Motivated by this, we design the interface as described below to support Bayesian inference based on conjugate models:
.. function:: posterior_canon(pri, G, x[, w])
.. function:: posterior_canon(pri, ss)
Returns the posterior distribution (in canonical form) w.r.t. the prior ``pri`` and the likelihood model ``G``.
- ``pri``: the prior distribution.
- ``G``: the likelihood model. In simple cases, G can be just a distribution type.
- ``x``: the data.
- ``w``: the sample weights (``length(w)`` should be equal to the number of samples). When ``w`` is omitted, the data are unweighted (*i.e.* all samples have unit weights).
- ``ss``: pre-computed sufficient statistics
**Note:** In general, the returned type need not be the same as ``typeof(pri)``. However, when ``pri`` is already using the canonical parameters (this is the case for many exponential family distributions), the returned instance is in the same
type as ``pri``.
.. function:: posterior(pri, G, x[, w])
.. function:: posterior(pri, ss)
Returns the posterior distribution in the same type of ``pri``, based on given data or sufficient statistics.

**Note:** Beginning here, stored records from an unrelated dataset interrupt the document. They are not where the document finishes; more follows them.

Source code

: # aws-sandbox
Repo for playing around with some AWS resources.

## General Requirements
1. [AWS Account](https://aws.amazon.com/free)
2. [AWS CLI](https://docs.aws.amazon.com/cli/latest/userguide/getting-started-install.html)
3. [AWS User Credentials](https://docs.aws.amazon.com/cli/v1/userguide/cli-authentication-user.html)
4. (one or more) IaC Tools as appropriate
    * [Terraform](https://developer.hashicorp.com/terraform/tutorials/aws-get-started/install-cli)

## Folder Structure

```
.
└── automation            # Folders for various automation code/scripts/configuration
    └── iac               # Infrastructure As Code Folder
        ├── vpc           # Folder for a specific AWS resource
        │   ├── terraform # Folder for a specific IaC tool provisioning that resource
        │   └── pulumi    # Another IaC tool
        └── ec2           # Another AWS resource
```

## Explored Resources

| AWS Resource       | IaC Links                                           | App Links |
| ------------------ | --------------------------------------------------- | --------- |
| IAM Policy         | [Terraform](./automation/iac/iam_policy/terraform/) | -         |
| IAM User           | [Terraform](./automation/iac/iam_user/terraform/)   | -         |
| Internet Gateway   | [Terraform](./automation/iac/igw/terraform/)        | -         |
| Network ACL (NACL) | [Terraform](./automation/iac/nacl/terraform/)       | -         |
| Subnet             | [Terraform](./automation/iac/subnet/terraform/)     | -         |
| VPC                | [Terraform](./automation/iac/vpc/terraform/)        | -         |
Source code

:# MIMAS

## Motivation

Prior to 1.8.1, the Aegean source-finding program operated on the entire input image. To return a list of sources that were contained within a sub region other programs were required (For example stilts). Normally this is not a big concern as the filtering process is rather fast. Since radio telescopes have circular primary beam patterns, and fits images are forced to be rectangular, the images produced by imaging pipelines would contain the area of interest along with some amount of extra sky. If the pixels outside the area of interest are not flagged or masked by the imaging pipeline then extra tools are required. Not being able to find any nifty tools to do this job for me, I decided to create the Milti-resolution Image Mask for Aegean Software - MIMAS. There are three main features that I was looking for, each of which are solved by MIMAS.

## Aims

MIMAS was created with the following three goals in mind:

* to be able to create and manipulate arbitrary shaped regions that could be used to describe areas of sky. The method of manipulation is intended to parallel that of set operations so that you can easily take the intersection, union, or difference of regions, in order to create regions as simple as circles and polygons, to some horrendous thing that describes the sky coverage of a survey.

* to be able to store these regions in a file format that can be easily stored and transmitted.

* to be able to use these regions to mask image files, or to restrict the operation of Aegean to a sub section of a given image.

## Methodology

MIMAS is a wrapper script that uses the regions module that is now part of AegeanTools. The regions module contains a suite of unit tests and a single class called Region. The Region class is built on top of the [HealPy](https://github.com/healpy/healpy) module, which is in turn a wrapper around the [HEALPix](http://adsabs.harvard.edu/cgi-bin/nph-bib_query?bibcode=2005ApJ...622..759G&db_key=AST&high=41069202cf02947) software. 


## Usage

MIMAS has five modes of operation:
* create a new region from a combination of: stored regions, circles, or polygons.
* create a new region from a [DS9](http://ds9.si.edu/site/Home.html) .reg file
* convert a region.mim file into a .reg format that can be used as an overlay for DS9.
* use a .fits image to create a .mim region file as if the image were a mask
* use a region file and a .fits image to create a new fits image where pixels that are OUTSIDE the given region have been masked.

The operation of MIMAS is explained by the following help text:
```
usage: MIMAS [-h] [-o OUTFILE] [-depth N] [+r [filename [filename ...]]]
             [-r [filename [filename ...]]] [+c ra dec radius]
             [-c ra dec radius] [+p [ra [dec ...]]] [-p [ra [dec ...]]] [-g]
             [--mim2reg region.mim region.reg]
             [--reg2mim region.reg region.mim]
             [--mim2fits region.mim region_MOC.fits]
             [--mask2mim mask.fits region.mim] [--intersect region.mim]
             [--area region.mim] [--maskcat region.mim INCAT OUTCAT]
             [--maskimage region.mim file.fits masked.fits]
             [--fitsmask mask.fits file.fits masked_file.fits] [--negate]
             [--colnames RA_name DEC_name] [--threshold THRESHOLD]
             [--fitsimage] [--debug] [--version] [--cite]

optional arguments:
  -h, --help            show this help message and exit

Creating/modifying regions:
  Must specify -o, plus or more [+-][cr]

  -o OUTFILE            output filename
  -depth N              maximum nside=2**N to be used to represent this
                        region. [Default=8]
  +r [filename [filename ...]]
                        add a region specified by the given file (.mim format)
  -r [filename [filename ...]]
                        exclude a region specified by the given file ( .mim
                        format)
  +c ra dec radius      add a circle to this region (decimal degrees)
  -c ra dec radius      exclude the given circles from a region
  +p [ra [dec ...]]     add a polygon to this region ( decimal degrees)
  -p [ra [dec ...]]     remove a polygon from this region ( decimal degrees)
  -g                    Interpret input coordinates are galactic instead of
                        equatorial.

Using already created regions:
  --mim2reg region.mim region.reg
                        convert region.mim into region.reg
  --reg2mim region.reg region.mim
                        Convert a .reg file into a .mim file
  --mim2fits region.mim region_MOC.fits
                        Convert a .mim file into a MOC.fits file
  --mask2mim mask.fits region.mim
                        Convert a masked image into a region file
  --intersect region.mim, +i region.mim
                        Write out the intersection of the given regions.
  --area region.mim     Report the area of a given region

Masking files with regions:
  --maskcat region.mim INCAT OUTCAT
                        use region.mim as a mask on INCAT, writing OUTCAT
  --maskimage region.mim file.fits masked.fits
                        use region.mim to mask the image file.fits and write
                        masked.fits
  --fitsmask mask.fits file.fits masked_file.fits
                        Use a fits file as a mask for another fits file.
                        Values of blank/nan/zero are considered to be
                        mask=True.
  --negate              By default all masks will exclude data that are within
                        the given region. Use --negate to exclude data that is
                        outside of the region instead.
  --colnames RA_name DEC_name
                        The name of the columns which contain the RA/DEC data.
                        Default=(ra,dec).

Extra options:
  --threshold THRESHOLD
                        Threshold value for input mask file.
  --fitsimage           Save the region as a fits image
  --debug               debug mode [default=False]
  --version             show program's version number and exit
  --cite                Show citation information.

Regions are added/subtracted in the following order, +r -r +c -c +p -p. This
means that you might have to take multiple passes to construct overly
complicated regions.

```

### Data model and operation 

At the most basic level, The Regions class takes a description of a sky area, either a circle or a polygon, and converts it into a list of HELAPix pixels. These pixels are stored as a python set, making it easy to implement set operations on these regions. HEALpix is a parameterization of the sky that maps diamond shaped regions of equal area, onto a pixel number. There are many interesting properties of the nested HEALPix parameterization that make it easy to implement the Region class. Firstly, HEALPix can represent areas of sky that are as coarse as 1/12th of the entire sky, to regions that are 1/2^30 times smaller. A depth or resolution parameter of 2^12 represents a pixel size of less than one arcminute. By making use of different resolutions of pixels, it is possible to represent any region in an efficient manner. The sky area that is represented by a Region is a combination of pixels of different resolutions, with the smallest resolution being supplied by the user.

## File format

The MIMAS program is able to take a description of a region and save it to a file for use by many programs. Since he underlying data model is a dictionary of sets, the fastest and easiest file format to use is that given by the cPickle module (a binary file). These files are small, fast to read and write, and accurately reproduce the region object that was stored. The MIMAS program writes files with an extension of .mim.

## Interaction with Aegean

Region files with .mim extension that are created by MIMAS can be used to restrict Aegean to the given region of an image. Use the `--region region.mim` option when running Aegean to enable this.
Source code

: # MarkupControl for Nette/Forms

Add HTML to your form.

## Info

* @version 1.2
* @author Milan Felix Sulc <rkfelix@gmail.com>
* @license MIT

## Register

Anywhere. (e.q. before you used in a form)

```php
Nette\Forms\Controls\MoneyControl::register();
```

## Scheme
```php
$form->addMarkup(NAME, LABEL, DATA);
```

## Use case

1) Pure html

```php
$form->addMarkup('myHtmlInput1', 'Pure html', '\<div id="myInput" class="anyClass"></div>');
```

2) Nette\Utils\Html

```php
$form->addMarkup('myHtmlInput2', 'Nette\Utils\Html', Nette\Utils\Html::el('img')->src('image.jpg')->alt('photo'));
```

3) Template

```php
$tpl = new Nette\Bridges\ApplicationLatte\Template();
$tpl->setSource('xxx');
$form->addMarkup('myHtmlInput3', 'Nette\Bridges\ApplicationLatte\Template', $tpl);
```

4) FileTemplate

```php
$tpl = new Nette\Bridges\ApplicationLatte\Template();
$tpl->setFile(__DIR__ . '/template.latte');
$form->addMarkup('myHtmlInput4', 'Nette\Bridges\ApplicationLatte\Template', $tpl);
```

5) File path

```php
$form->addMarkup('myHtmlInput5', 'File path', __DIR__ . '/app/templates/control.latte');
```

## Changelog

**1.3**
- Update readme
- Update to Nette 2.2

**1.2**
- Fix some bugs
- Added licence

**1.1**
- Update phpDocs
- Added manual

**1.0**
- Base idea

.. function:: posterior_rand(pri, G, x[, w])
.. function:: posterior_rand(pri, ss)
Returns a random sample from the posterior distribution based on given data or sufficient statistics.
.. function:: posterior_rand!(r, pri, G, x[, w])
.. function:: posterior_rand!(r, pri, ss)
Draws random samples from the posterior distribution based on given data or sufficient statistics. The number of samples to draw depends on the size of ``r``.
.. function:: posterior_randmodel(pri, G, x[, w])
Returns a distribution constructed using a parameter drawn from the posterior based on given data or sufficient statistics.
.. function:: posterior_mode(pri, G, x[, w])
.. function:: posterior_mode(pri, ss)
Returns the mode of the posterior distribution based on given data or sufficient statistics.
.. function:: fit_map(pri, G, x[, w])
Performs Maximum-a-Posterior (MAP) estimation based on given data or sufficient statistics.
.. function:: complete(pri, G, param)
Returns a completed distribution based on the likelihood model ``G`` and a given parameter ``param``.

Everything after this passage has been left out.